La demande qui m’a été faite par le comité
organisateur de ce colloque est de tenter d’éclairer cette question : Pourquoi plus 100 ans de blocages ?
dans l’élaboration de dispositifs et de procédures qui viendraient placer la
déontologie plus au centre de la régulation des rapports professionnels et
sociaux qu’elle ne l’est aujourd’hui.
Pour répondre à cette demande, je me propose
d’exposer ce que je crois être la place du discours sur la morale
professionnelle dans la construction de l’identité collective des journalistes.
Comme tout métier, l’exercice au quotidien du
journalisme implique le réglage de relations avec trois instances :
- les destinataires, clients, publics
- les fournisseurs, mandants, sources,
- les collègues, concurrents, pairs
Tout praticien d’un métier règle ses relations avec
ces instances en référence à trois cadres :
- les routines de travail
- les lois et les règlements
- les représentations de soi (individuelles et
collectives)
Autrement dit, par exemple, un journaliste établit
sa relation à une source dans un cadre légal qu’il se doit de respecter (ne pas
diffamer), en reproduisant des habitudes de travail sédimentées par le
collectif et l’histoire (ne pas accepter de contrepartie), sans déroger à
l’idée personnelle et partagée sur ce qu’il doit être et faire (maintenir la
distance tout en restant au contact).
La représentation passe pour l’essentiel par un
discours : sur soi, sur les autres, sur les relations à l’altérité.
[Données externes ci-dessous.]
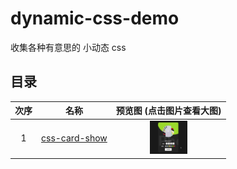 # dynamic-css-demo

收集各种有意思的 小动态 css

## 目录

| 次序 | 名称 | 预览图 (点击图片查看大图)|
| :-: | --- | :-: |
| 1 | [css-card-show](https://github.com/YoRenChen/dynamic-css-demo/tree/master/demo/css-card-show) | <img width=60 src="demo/css-card-show/docs/preview.gif" title="点击查看大图"/>|
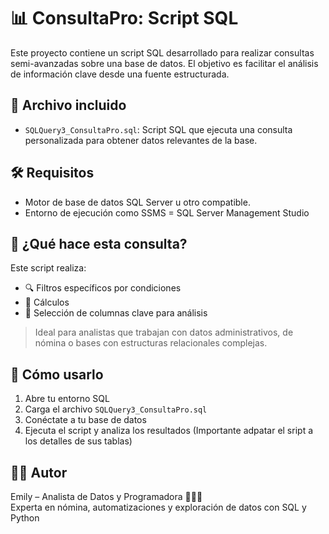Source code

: # 📊 ConsultaPro: Script SQL

Este proyecto contiene un script SQL desarrollado para realizar consultas semi-avanzadas sobre una base de datos. 
El objetivo es facilitar el análisis de información clave desde una fuente estructurada.

## 📌 Archivo incluido

- `SQLQuery3_ConsultaPro.sql`: Script SQL que ejecuta una consulta personalizada para obtener datos relevantes de la base.

## 🛠 Requisitos

- Motor de base de datos SQL Server u otro compatible.
- Entorno de ejecución como SSMS = SQL Server Management Studio

## 🧪 ¿Qué hace esta consulta?

Este script realiza:

- 🔍 Filtros específicos por condiciones
- 🧮 Cálculos
- 🧾 Selección de columnas clave para análisis

> Ideal para analistas que trabajan con datos administrativos, de nómina o bases con estructuras relacionales complejas.

## 🚀 Cómo usarlo

1. Abre tu entorno SQL
2. Carga el archivo `SQLQuery3_ConsultaPro.sql`
3. Conéctate a tu base de datos
4. Ejecuta el script y analiza los resultados (Importante adpatar el sript a los detalles de sus tablas) 

## 👩‍💻 Autor

Emily – Analista de Datos y Programadora 👩‍💻💖  
Experta en nómina, automatizaciones y exploración de datos con SQL y Python

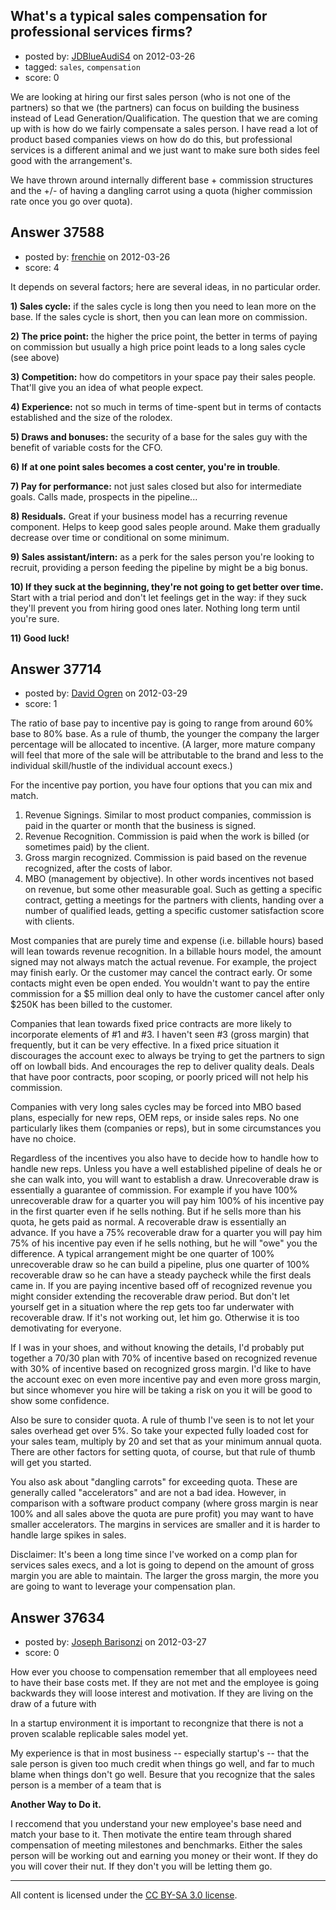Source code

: ## What's a typical sales compensation for professional services firms?

- posted by: [JDBlueAudiS4](https://stackexchange.com/users/-1/17167-jdblueaudis4) on 2012-03-26
- tagged: `sales`, `compensation`
- score: 0

We are looking at hiring our first sales person (who is not one of the partners) so that we (the partners) can focus on building the business instead of Lead Generation/Qualification. The question that we are coming up with is how do we fairly compensate a sales person. I have read a lot of product based companies views on how do do this, but professional services is a different animal and we just want to make sure both sides feel good with the arrangement's.

We have thrown around internally different base + commission structures and the +/- of having a dangling carrot using a quota (higher commission rate once you go over quota).


## Answer 37588

- posted by: [frenchie](https://stackexchange.com/users/-1/15155-frenchie) on 2012-03-26
- score: 4

It depends on several factors; here are several ideas, in no particular order.

**1) Sales cycle:** if the sales cycle is long then you need to lean more on the base. If the sales cycle is short, then you can lean more on commission.

**2) The price point:** the higher the price point, the better in terms of paying on commission but usually a high price point leads to a long sales cycle (see above)

**3) Competition:** how do competitors in your space pay their sales people. That'll give you an idea of what people expect.

**4) Experience:** not so much in terms of time-spent but in terms of contacts established and the size of the rolodex.

**5) Draws and bonuses:** the security of a base for the sales guy with the benefit of variable costs for the CFO.

**6) If at one point sales becomes a cost center, you're in trouble**.

**7) Pay for performance:** not just sales closed but also for intermediate goals. Calls made, prospects in the pipeline...

**8) Residuals.** Great if your business model has a recurring revenue component. Helps to keep good sales people around. Make them gradually decrease over time or conditional on some minimum.

**9) Sales assistant/intern:** as a perk for the sales person you're looking to recruit, providing a person feeding the pipeline by might be a big bonus.

**10) If they suck at the beginning, they're not going to get better over time.** Start with a trial period and don't let feelings get in the way: if they suck they'll prevent you from hiring good ones later. Nothing long term until you're sure.

**11) Good luck!**


## Answer 37714

- posted by: [David Ogren](https://stackexchange.com/users/-1/16938-david-ogren) on 2012-03-29
- score: 1

The ratio of base pay to incentive pay is going to range from around 60% base to 80% base. As a rule of thumb, the younger the company the larger percentage will be allocated to incentive. (A larger, more mature company will feel that more of the sale will be attributable to the brand and less to the individual skill/hustle of the individual account execs.)

For the incentive pay portion, you have four options that you can mix and match.

 1. Revenue Signings. Similar to most product companies, commission is paid in the quarter or month that the business is signed.
 2. Revenue Recognition. Commission is paid when the work is billed (or sometimes paid) by the client.
 3. Gross margin recognized. Commission is paid based on the revenue recognized, after the costs of labor.
 4. MBO (management by objective). In other words incentives not based on revenue, but some other measurable goal. Such as getting a specific contract, getting a meetings for the partners with clients, handing over a number of qualified leads, getting a specific customer satisfaction score with clients.

Most companies that are purely time and expense (i.e. billable hours) based will lean towards revenue recognition. In a billable hours model, the amount signed may not always match the actual revenue. For example, the project may finish early. Or the customer may cancel the contract early. Or some contacts might even be open ended. You wouldn't want to pay the entire commission for a $5 million deal only to have the customer cancel after only $250K has been billed to the customer.

Companies that lean towards fixed price contracts are more likely to incorporate elements of #1 and #3. I haven't seen #3 (gross margin) that frequently, but it can be very effective. In a fixed price situation it discourages the account exec to always be trying to get the partners to sign off on lowball bids. And encourages the rep to deliver quality deals. Deals that have poor contracts, poor scoping, or poorly priced will not help his commission.

Companies with very long sales cycles may be forced into MBO based plans, especially for new reps, OEM reps, or inside sales reps. No one particularly likes them (companies or reps), but in some circumstances you have no choice.

Regardless of the incentives you also have to decide how to handle how to handle new reps. Unless you have a well established pipeline of deals he or she can walk into, you will want to establish a draw. Unrecoverable draw is essentially a guarantee of commission. For example if you have 100% unrecoverable draw for a quarter you will pay him 100% of his incentive pay in the first quarter even if he sells nothing. But if he sells more than his quota, he gets paid as normal. A recoverable draw is essentially an advance. If you have a 75% recoverable draw for a quarter you will pay him 75% of his incentive pay even if he sells nothing, but he will "owe" you the difference. A typical arrangement might be one quarter of 100% unrecoverable draw so he can build a pipeline, plus one quarter of 100% recoverable draw so he can have a steady paycheck while the first deals came in. If you are paying incentive based off of recognized revenue you might consider extending the recoverable draw period. But don't let yourself get in a situation where the rep gets too far underwater with recoverable draw. If it's not working out, let him go. Otherwise it is too demotivating for everyone.

If I was in your shoes, and without knowing the details, I'd probably put together a 70/30 plan with 70% of incentive based on recognized revenue with 30% of incentive based on recognized gross margin. I'd like to have the account exec on even more incentive pay and even more gross margin, but since whomever you hire will be taking a risk on you it will be good to show some confidence.

Also be sure to consider quota. A rule of thumb I've seen is to not let your sales overhead get over 5%. So take your expected fully loaded cost for your sales team, multiply by 20 and set that as your minimum annual quota. There are other factors for setting quota, of course, but that rule of thumb will get you started.

You also ask about "dangling carrots" for exceeding quota. These are generally called "accelerators" and are not a bad idea. However, in comparison with a software product company (where gross margin is near 100% and all sales above the quota are pure profit) you may want to have smaller accelerators. The margins in services are smaller and it is harder to handle large spikes in sales.

Disclaimer: It's been a long time since I've worked on a comp plan for services sales execs, and a lot is going to depend on the amount of gross margin you are able to maintain. The larger the gross margin, the more you are going to want to leverage your compensation plan.


## Answer 37634

- posted by: [Joseph Barisonzi](https://stackexchange.com/users/-1/8791-joseph-barisonzi) on 2012-03-27
- score: 0

How ever you choose to compensation remember that all employees need to have their base costs met. If they are not met and the employee is going backwards they will loose interest and motivation. If they are living on the draw of a future with 

In a startup environment it is important to recongnize that there is not a proven scalable replicable sales model yet.

My experience is that in most business -- especially startup's -- that the sale person is given too much credit when things go well, and far to much blame when things don't go well. Besure that you recognize that the sales person is a member of a team that is 

**Another Way to Do it.**

I reccomend that you understand your new employee's base need and match your base to it. Then motivate the entire team through shared compensation of meeting milestones and benchmarks. Either the sales person will be working out and earning you money or their wont. If they do you will cover their nut. If they don't you will be letting them go. 



---

All content is licensed under the [CC BY-SA 3.0 license](https://creativecommons.org/licenses/by-sa/3.0/).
Chez
les journalistes, ce discours a considérablement investi le champ de la morale
professionnelle, plus que tout autre (par exemple le rôle social, l’apport
démocratique, la compétence, la technique).
La technique a été, un temps (à partir des années
60), un argument dont se sont saisi les journalistes pour légitimer leur
autonomie et leur expertise propre de généralistes de l’information. Fut une
époque récente où les journalistes, en compétition avec les experts de toutes
les spécialités qui envahissaient l’univers médiatique (les news magazines, la
télévision), ont fait valoir que le journalisme était une pratique normée,
basée sur des techniques et des technologies, qui garantissaient l’objectivité
de la démarche et du résultat, et que tout le monde ne pouvait pas posséder.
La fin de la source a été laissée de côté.